Saved data entries:

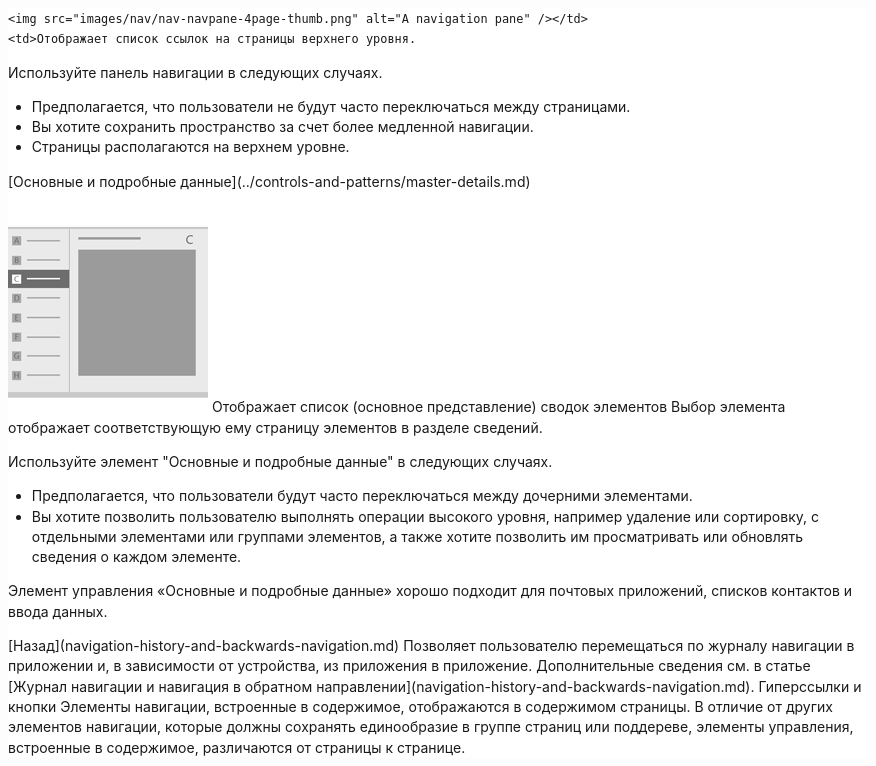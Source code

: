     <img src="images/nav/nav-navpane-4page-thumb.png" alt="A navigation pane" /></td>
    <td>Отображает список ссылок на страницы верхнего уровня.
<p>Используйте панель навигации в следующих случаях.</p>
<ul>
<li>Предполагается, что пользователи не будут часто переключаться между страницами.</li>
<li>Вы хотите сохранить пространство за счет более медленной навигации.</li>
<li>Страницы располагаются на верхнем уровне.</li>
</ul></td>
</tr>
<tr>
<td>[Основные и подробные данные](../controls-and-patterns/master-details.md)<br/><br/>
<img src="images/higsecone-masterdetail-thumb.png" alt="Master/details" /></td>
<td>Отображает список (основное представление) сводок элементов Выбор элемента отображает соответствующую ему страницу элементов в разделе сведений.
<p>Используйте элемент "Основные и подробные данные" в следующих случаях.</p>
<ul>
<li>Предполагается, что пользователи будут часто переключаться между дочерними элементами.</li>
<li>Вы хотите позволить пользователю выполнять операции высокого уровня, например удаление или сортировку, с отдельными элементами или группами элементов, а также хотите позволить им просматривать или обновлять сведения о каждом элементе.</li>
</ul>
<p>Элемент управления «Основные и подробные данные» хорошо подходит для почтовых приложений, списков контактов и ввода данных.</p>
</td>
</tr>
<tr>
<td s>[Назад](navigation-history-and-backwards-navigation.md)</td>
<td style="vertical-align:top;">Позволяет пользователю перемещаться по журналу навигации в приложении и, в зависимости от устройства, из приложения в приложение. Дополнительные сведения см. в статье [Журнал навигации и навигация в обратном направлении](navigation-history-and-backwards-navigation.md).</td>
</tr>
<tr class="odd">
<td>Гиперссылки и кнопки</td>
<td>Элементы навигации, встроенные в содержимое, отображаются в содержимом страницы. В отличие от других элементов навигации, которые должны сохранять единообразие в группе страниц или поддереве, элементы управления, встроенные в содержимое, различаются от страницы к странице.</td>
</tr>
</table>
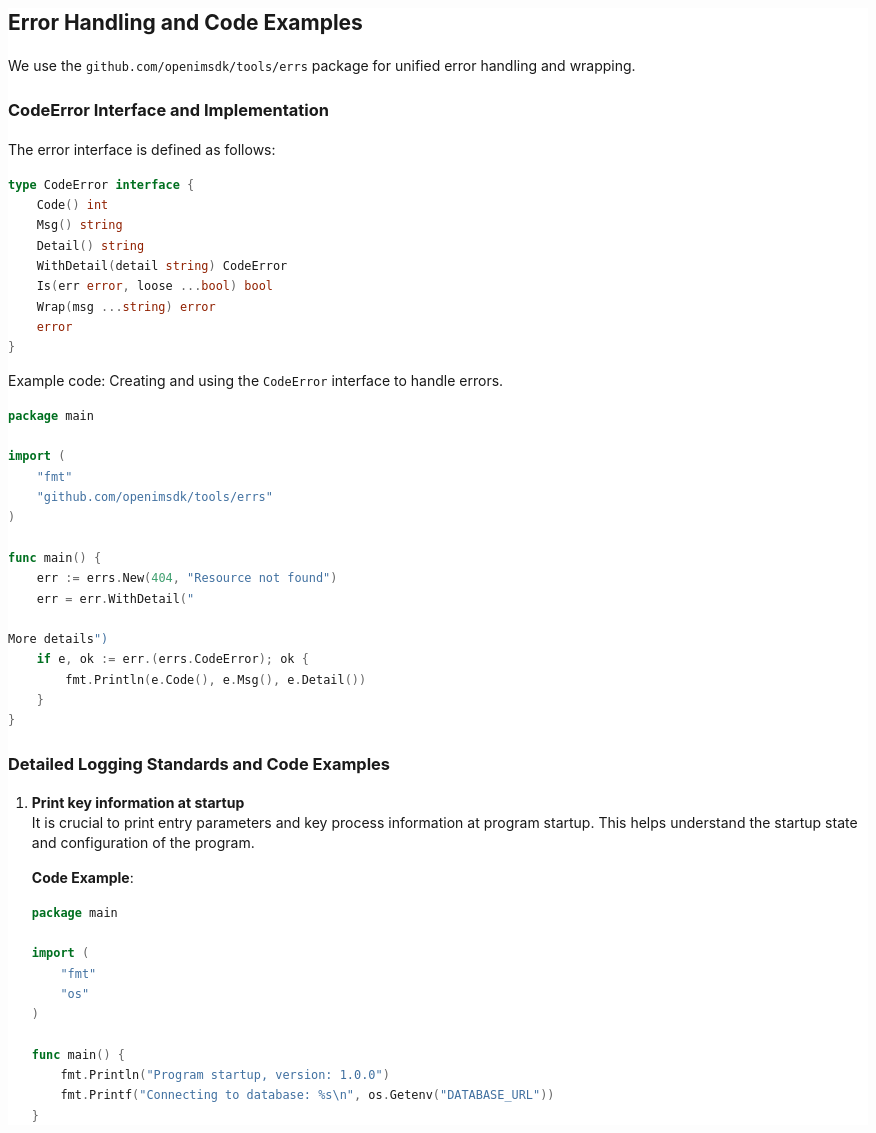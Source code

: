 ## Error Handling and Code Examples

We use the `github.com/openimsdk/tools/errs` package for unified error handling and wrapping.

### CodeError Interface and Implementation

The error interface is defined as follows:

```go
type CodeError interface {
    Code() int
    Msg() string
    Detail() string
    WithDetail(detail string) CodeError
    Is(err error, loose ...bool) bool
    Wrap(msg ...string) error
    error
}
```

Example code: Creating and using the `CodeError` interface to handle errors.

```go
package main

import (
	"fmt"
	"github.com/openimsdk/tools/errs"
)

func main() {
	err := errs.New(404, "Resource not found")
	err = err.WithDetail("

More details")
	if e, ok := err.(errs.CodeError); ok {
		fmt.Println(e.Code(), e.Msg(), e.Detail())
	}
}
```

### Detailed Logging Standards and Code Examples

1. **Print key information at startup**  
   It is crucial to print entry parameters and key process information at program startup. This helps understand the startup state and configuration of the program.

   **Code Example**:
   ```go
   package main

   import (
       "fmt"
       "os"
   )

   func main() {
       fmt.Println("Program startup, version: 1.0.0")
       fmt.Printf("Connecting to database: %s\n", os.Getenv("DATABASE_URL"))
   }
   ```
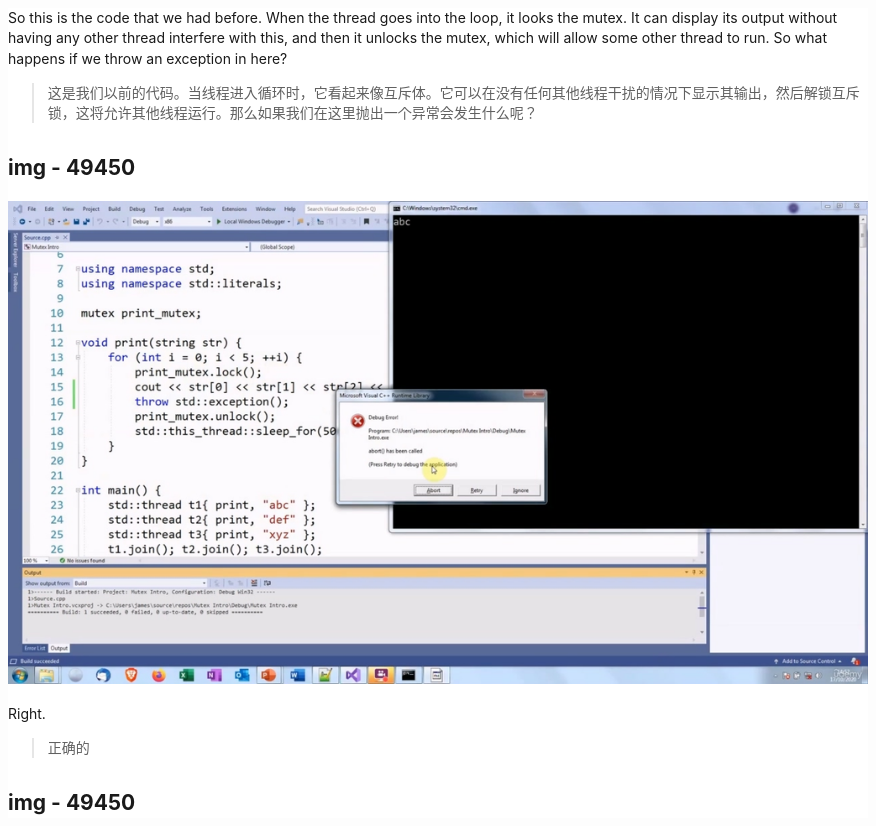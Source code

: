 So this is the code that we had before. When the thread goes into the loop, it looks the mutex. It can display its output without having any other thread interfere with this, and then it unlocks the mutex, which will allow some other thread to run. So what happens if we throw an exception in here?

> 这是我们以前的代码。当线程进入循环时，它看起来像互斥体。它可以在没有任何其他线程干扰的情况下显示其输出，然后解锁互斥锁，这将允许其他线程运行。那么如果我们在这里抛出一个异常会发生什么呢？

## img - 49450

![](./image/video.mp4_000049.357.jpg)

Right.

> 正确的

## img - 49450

* * *

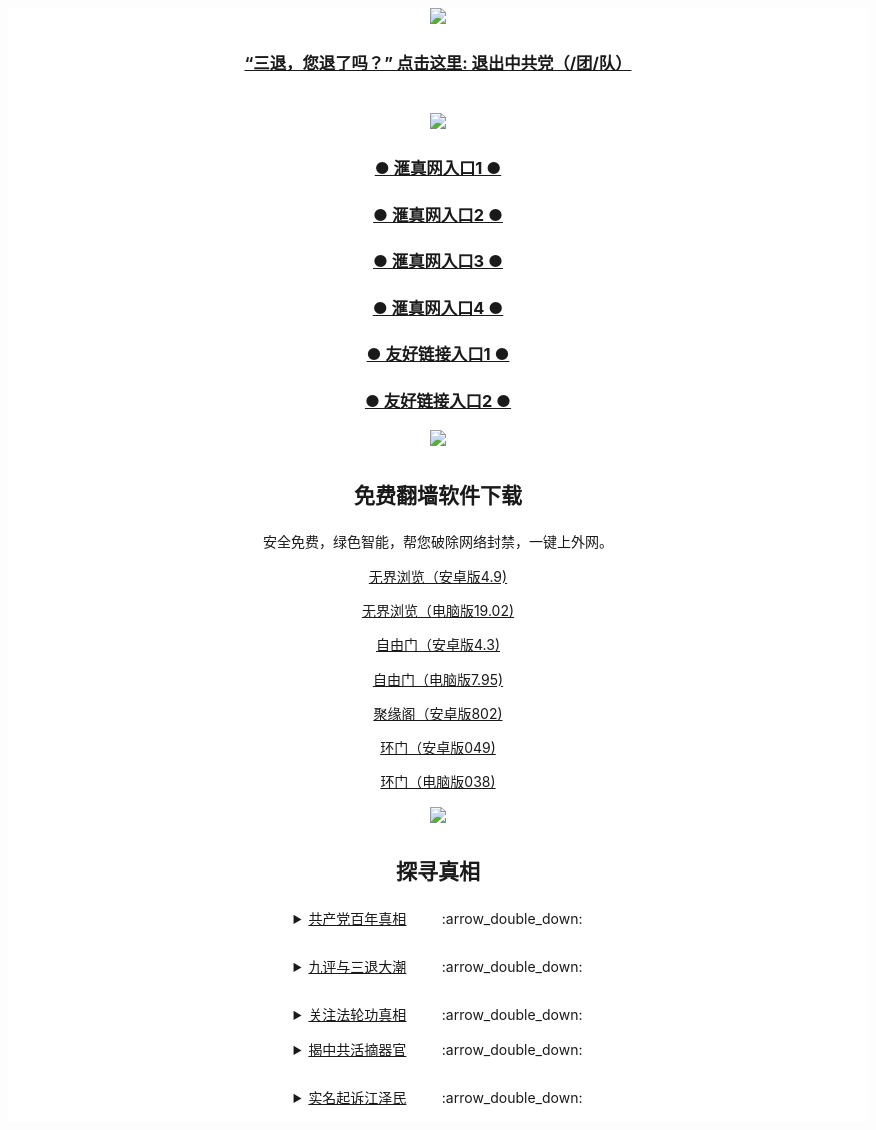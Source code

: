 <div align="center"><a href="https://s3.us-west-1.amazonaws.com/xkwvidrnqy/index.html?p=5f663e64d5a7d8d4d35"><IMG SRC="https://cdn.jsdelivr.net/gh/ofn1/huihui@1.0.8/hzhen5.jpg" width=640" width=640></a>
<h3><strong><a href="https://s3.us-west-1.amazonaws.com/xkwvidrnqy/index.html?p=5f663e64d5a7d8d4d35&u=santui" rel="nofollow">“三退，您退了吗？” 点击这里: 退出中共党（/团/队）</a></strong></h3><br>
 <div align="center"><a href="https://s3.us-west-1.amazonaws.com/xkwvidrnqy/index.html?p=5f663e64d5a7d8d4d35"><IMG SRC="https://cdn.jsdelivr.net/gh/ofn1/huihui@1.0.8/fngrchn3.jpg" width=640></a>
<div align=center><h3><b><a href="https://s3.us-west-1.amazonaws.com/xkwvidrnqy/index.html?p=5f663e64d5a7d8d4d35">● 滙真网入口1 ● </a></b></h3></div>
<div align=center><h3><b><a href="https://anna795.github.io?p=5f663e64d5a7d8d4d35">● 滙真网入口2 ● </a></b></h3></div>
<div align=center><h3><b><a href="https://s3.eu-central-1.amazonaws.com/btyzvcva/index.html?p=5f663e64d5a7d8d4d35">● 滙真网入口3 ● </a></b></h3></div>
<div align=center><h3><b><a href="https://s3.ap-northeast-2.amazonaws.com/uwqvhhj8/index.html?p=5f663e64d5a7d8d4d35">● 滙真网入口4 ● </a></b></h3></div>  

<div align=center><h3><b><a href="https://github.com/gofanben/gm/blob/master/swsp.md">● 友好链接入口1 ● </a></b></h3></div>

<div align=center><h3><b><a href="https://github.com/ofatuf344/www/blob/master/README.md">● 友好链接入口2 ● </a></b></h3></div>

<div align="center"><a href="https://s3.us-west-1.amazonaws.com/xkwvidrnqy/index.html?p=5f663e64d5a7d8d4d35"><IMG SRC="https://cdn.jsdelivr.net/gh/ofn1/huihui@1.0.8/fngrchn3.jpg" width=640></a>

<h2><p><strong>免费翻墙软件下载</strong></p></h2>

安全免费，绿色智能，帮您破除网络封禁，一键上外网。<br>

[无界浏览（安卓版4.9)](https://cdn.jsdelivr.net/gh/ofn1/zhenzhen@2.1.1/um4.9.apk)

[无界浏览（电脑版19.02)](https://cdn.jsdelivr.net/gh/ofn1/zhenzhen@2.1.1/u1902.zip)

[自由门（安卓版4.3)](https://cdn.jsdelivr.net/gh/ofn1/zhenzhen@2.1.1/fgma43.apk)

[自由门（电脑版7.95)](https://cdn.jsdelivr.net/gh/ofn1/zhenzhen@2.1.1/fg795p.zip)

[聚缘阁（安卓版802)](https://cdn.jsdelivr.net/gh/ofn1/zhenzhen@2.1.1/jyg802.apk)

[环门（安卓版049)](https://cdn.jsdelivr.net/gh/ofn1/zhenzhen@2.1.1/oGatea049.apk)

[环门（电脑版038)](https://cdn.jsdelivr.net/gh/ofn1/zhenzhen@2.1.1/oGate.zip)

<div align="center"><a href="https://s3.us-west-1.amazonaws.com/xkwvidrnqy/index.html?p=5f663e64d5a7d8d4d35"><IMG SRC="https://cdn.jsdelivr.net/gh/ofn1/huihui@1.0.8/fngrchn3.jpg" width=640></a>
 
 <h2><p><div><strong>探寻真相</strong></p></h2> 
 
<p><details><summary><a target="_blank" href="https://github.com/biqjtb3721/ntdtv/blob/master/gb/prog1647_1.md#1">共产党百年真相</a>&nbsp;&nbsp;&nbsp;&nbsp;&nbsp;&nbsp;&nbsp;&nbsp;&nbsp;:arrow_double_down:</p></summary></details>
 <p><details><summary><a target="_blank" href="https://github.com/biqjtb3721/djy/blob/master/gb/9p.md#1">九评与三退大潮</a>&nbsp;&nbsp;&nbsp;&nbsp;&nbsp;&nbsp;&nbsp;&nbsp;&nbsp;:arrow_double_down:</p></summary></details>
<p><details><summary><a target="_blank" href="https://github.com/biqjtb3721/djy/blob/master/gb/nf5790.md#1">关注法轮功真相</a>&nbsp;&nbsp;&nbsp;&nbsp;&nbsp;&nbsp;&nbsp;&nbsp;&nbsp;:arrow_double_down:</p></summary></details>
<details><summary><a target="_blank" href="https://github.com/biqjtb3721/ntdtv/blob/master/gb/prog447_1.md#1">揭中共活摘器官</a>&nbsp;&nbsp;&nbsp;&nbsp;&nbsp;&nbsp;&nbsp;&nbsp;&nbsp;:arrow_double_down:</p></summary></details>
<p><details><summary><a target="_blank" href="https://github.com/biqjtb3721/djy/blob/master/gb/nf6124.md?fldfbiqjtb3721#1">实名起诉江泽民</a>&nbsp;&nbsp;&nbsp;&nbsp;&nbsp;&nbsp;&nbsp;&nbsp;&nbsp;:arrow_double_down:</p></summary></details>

### AIM OF THE TASK
Only a number is wanted here: the count of lines above that contain the word "main".

### YOUR SOLUTION
4